We'll show that for any fixed $k$, we have $\lim_{n \to \infty} \mathbb E[\binom{X_n}{k}] = \frac{3^k}{k!}.$ If a random variable $X$ is Poisson with mean $3$, we also have $\mathbb E[\binom{X}{k}] = \frac{3^k}{k!}$. The Poisson distribution is determined by its moments, so it follows that $X_n$ converges in distribution to $X$, and in particular $\lim_{n \to \infty} \Pr[X_n = 0] = e^{-3}$.
To see this, note that $X_n$ is the sum of $3n-2$ indicator variables corresponding to each of the events (listed above) that $X_n$ counts, so $\binom{X_n}{k}$ counts the number of size-$k$ sets of events that occur. The calculation is difficult to do exactly but more or less straightforward asymptotically. Out of the $\binom{3n-2}{k}$ choices of $k$ events, $(1-o(1))\binom{3n-2}{k}$ never involve the same value $\sigma(i)$ more than once, so the probability that they occur is $(1+o(1))n^{-k}$. These contribute $(1+o(1))\frac{3^k}{k!}$ to the expected value $\mathbb E[\binom{X}{k}]$, which is all that we wanted.
So it remains to reassure ourselves that the contribution from all other choices of $k$ events is insignificant in the limit. Muddying the picture, some groups of $j \le k$ events that overlap have a significantly higher probability than a group of $j$ nonoverlapping events. For example, the events that $\sigma(3)=3$, that $\sigma(4)=4$, and that $\sigma(4)=\sigma(3)+1$ have this property.
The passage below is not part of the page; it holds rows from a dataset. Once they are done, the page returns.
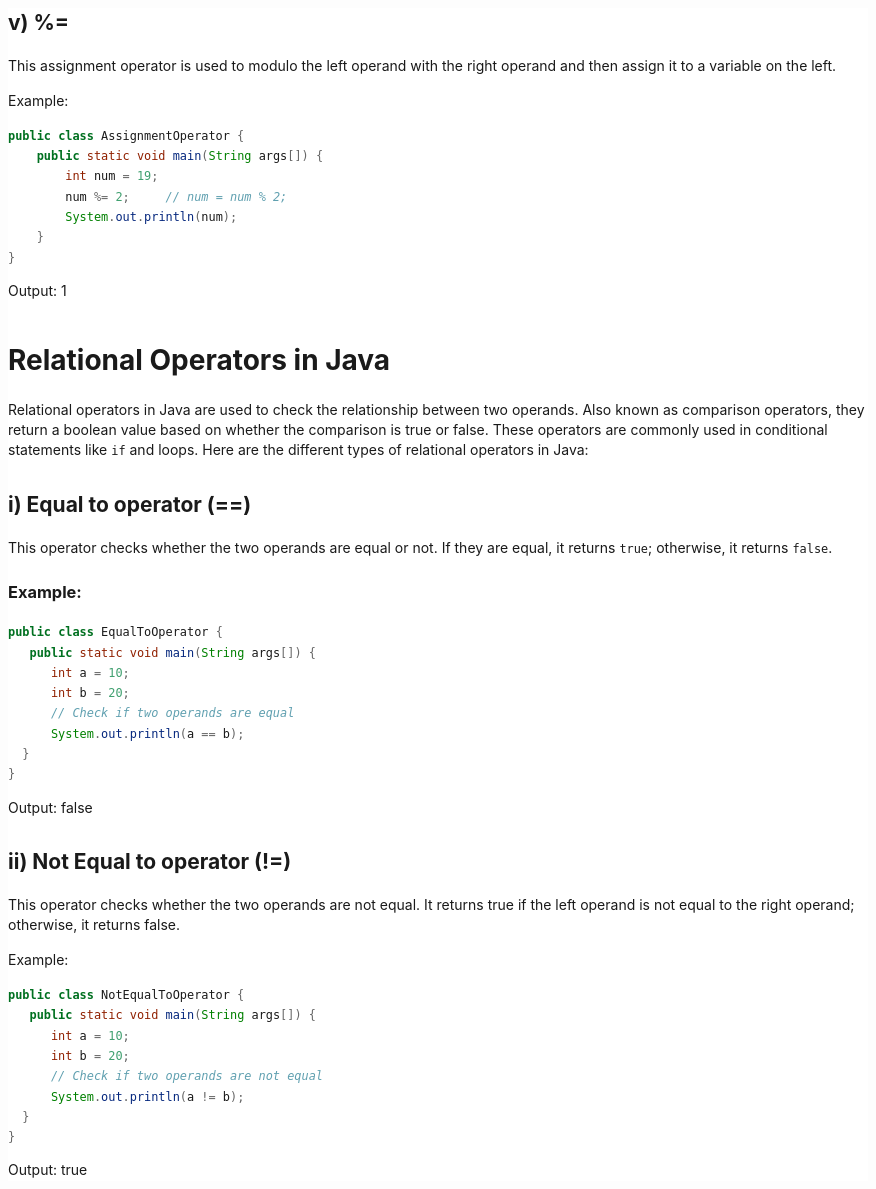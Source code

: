 ## v) %=
This assignment operator is used to modulo the left operand with the right operand and then assign it to a variable on the left.

Example:
```java
public class AssignmentOperator {
    public static void main(String args[]) {
        int num = 19;
        num %= 2;     // num = num % 2;
        System.out.println(num);
    }
}
```
Output:
1

# Relational Operators in Java

Relational operators in Java are used to check the relationship between two operands. Also known as comparison operators, they return a boolean value based on whether the comparison is true or false. These operators are commonly used in conditional statements like `if` and loops. Here are the different types of relational operators in Java:

## i) Equal to operator (==)

This operator checks whether the two operands are equal or not. If they are equal, it returns `true`; otherwise, it returns `false`.

### Example:

```java
public class EqualToOperator {
   public static void main(String args[]) {
      int a = 10;
      int b = 20;
      // Check if two operands are equal
      System.out.println(a == b);
  }
}
```
Output:
false

## ii) Not Equal to operator (!=)
This operator checks whether the two operands are not equal. It returns true if the left operand is not equal to the right operand; otherwise, it returns false.

Example:
```java
public class NotEqualToOperator {
   public static void main(String args[]) {
      int a = 10;
      int b = 20;
      // Check if two operands are not equal
      System.out.println(a != b);
  }
}
```
Output:
true
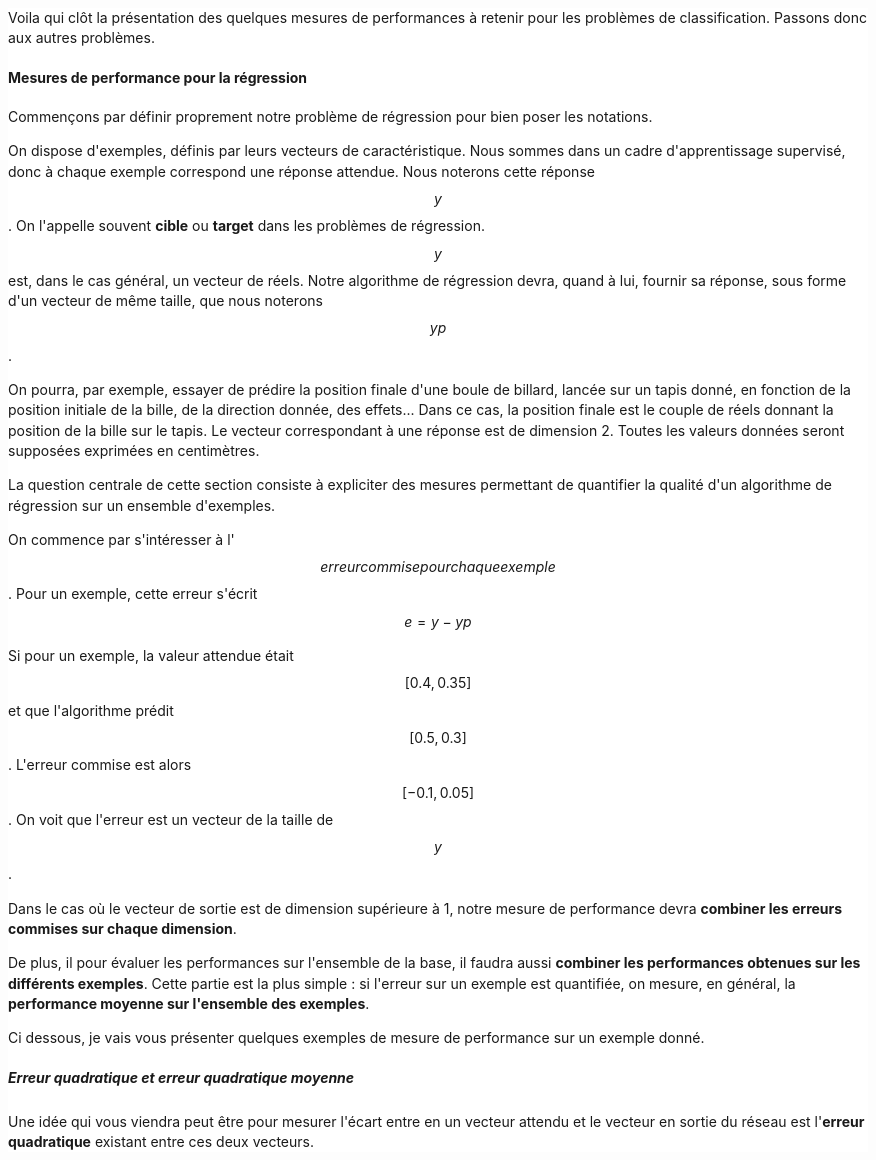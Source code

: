 Voila qui clôt la présentation des quelques mesures de performances à retenir
pour les problèmes de classification.
Passons donc aux autres problèmes.

#### Mesures de performance pour la régression

Commençons par définir proprement notre problème de régression pour bien poser
les notations.

On dispose d'exemples, définis par leurs vecteurs de caractéristique.
Nous sommes dans un cadre d'apprentissage supervisé, donc à chaque exemple
correspond une réponse attendue.
Nous noterons cette réponse $$y$$.
On l'appelle souvent **cible** ou **target** dans les problèmes de régression.
$$y$$ est, dans le cas général, un vecteur de réels.
Notre algorithme de régression devra, quand à lui, fournir sa réponse,
sous forme d'un vecteur de même taille, que nous noterons $$yp$$.

On pourra, par exemple, essayer de prédire la position finale d'une boule de
billard, lancée sur un tapis donné, en fonction de la position initiale de la
bille, de la direction donnée, des effets...
Dans ce cas, la position finale est le couple de réels donnant la position de
la bille sur le tapis.
Le vecteur correspondant à une réponse est de dimension 2.
Toutes les valeurs données seront supposées exprimées en centimètres.

La question centrale de cette section consiste à expliciter des mesures
permettant de quantifier la qualité d'un algorithme de régression sur un
ensemble d'exemples.

On commence par s'intéresser à l'$$erreur commise pour chaque exemple$$.
Pour un exemple, cette erreur s'écrit $$ e =  y - yp $$

Si pour un exemple, la valeur attendue était $$ [0.4, 0.35] $$ et que
l'algorithme prédit $$ [0.5, 0.3] $$.
L'erreur commise est alors $$ [-0.1, 0.05] $$.
On voit que l'erreur est un vecteur de la taille de $$y$$.

Dans le cas où le vecteur de sortie est de dimension supérieure à 1, notre
mesure de performance devra
**combiner les erreurs commises sur chaque dimension**.

De plus, il pour évaluer les performances sur l'ensemble de la base, il
faudra aussi **combiner les performances obtenues sur les différents exemples**.
Cette partie est la plus simple :
si l'erreur sur un exemple est quantifiée, on mesure, en général, la
**performance moyenne sur l'ensemble des exemples**.

Ci dessous, je vais vous présenter quelques exemples de mesure de performance sur un exemple donné.

##### Erreur quadratique et erreur quadratique moyenne

Une idée qui vous viendra peut être pour mesurer l'écart entre en un vecteur
attendu et le vecteur en sortie du réseau est l'**erreur quadratique** existant
entre ces deux vecteurs.
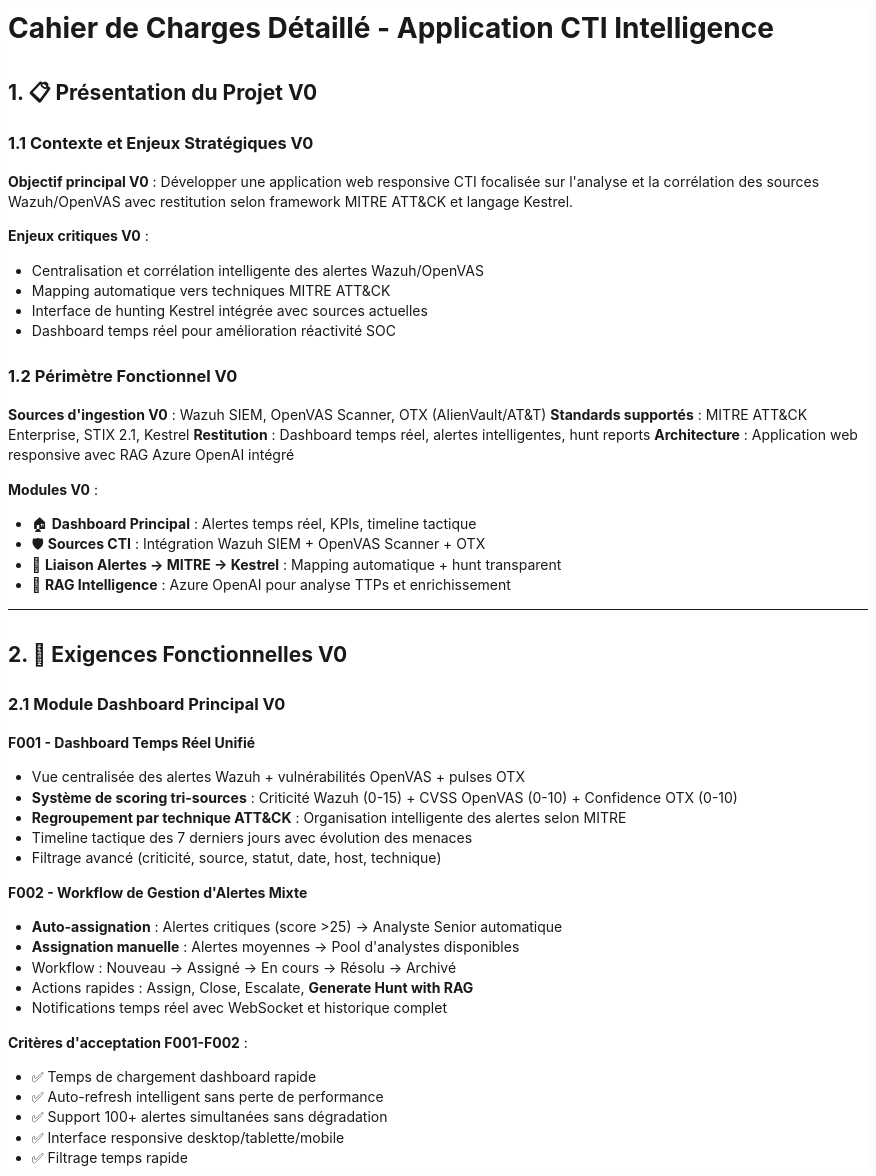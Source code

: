 # Cahier de Charges Détaillé - Application CTI Intelligence

## 1. 📋 Présentation du Projet V0

### 1.1 Contexte et Enjeux Stratégiques V0

**Objectif principal V0** : Développer une application web responsive CTI focalisée sur l'analyse et la corrélation des sources Wazuh/OpenVAS avec restitution selon framework MITRE ATT&CK et langage Kestrel.

**Enjeux critiques V0** :
- Centralisation et corrélation intelligente des alertes Wazuh/OpenVAS
- Mapping automatique vers techniques MITRE ATT&CK
- Interface de hunting Kestrel intégrée avec sources actuelles
- Dashboard temps réel pour amélioration réactivité SOC

### 1.2 Périmètre Fonctionnel V0

**Sources d'ingestion V0** : Wazuh SIEM, OpenVAS Scanner, OTX (AlienVault/AT&T)
**Standards supportés** : MITRE ATT&CK Enterprise, STIX 2.1, Kestrel
**Restitution** : Dashboard temps réel, alertes intelligentes, hunt reports
**Architecture** : Application web responsive avec RAG Azure OpenAI intégré

**Modules V0** :
- 🏠 **Dashboard Principal** : Alertes temps réel, KPIs, timeline tactique
- 🛡️ **Sources CTI** : Intégration Wazuh SIEM + OpenVAS Scanner + OTX
- 🔗 **Liaison Alertes → MITRE → Kestrel** : Mapping automatique + hunt transparent
- 🤖 **RAG Intelligence** : Azure OpenAI pour analyse TTPs et enrichissement

---

## 2. 🎯 Exigences Fonctionnelles V0

### 2.1 Module Dashboard Principal V0

**F001 - Dashboard Temps Réel Unifié**
- Vue centralisée des alertes Wazuh + vulnérabilités OpenVAS + pulses OTX
- **Système de scoring tri-sources** : Criticité Wazuh (0-15) + CVSS OpenVAS (0-10) + Confidence OTX (0-10)
- **Regroupement par technique ATT&CK** : Organisation intelligente des alertes selon MITRE
- Timeline tactique des 7 derniers jours avec évolution des menaces
- Filtrage avancé (criticité, source, statut, date, host, technique)

**F002 - Workflow de Gestion d'Alertes Mixte**
- **Auto-assignation** : Alertes critiques (score >25) → Analyste Senior automatique
- **Assignation manuelle** : Alertes moyennes → Pool d'analystes disponibles
- Workflow : Nouveau → Assigné → En cours → Résolu → Archivé
- Actions rapides : Assign, Close, Escalate, **Generate Hunt with RAG**
- Notifications temps réel avec WebSocket et historique complet

**Critères d'acceptation F001-F002** :
- ✅ Temps de chargement dashboard rapide
- ✅ Auto-refresh intelligent sans perte de performance
- ✅ Support 100+ alertes simultanées sans dégradation
- ✅ Interface responsive desktop/tablette/mobile
- ✅ Filtrage temps rapide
However, we can never win this way, because there are $O(n)$ ways to pick that a group of $j$ overlapping events (with a constant factor depending on $k$) but a $O(n^{-2})$ chance that all of the events occur (since at least two values of $\sigma$ are involved). So for any possible overlapping structure, the contribution to $\mathbb E[\binom{X}{k}]$ is $O(n^{-1})$, and there is a constant number (depending only on $k$) of overlapping structures. 
As a result, we can ignore all overlaps, conclude that $\lim_{n\to\infty}\mathbb E[\binom{X}{k}] = \frac{3^k}{k!}$, and deduce that $\lim_{n\to\infty} \Pr[X_n = 0] = e^{-3}$. Therefore $$\lim_{n\to\infty} \Pr[X_n = 0 \mid \text{$\sigma$ is a derangement}] = \lim_{n\to\infty} \frac{\Pr[X_n=0]}{\Pr[\text{$\sigma$ is a derangement}]} = \frac{e^{-3}}{e^{-1}} = e^{-2}.$$